Dataset entries:
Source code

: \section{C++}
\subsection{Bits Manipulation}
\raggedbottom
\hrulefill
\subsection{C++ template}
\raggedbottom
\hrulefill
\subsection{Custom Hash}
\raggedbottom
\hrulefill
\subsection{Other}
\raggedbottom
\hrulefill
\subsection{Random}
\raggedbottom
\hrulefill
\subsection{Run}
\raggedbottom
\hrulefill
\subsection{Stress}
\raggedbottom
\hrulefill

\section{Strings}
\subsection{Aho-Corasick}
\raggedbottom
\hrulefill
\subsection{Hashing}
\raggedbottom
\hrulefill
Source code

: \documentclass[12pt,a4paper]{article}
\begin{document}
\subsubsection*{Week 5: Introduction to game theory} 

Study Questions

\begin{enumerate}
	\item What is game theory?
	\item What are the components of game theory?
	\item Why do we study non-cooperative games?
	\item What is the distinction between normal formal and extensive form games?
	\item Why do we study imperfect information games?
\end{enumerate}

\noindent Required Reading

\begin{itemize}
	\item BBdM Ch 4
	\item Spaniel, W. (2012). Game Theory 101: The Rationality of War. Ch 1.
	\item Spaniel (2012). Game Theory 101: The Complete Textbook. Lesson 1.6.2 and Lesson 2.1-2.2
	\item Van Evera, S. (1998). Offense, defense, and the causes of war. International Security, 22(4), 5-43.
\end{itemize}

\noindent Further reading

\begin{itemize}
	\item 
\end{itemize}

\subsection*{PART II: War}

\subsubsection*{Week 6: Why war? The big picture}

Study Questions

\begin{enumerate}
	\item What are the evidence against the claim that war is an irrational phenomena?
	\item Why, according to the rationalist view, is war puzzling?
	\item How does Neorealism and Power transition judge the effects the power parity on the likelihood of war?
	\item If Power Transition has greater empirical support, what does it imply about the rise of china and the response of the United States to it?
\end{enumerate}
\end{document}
* * *
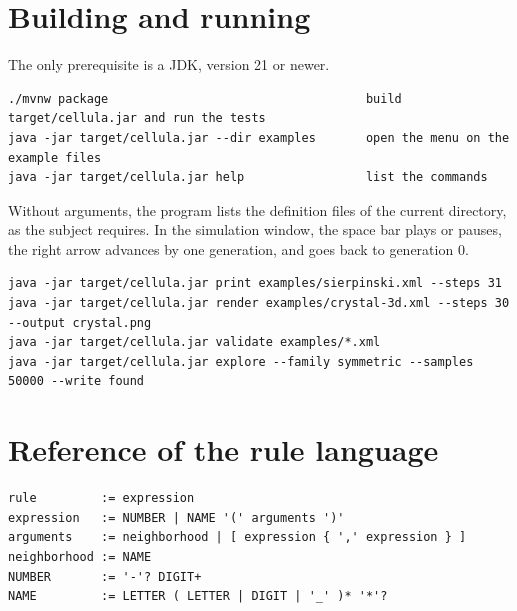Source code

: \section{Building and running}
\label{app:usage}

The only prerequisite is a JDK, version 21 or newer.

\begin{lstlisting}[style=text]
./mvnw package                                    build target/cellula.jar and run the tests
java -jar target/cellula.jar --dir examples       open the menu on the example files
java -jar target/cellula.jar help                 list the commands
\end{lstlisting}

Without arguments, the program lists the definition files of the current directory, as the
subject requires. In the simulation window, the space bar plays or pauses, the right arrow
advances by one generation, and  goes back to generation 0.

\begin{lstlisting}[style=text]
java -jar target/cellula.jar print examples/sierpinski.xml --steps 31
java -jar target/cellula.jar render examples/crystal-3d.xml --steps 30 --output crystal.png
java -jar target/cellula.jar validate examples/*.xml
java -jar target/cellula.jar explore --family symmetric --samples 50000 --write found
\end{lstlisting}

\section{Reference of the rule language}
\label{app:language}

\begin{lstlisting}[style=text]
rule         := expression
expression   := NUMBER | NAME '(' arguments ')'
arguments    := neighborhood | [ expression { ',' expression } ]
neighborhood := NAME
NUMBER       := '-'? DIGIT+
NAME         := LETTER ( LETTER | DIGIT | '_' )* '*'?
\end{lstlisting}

● **WORK REQUIRED**
Using only the data above, copy out the lines that include the word "steps".

● **WRITTEN REPLY**
java -jar target/cellula.jar print examples/sierpinski.xml --steps 31
java -jar target/cellula.jar render examples/crystal-3d.xml --steps 30 --output crystal.png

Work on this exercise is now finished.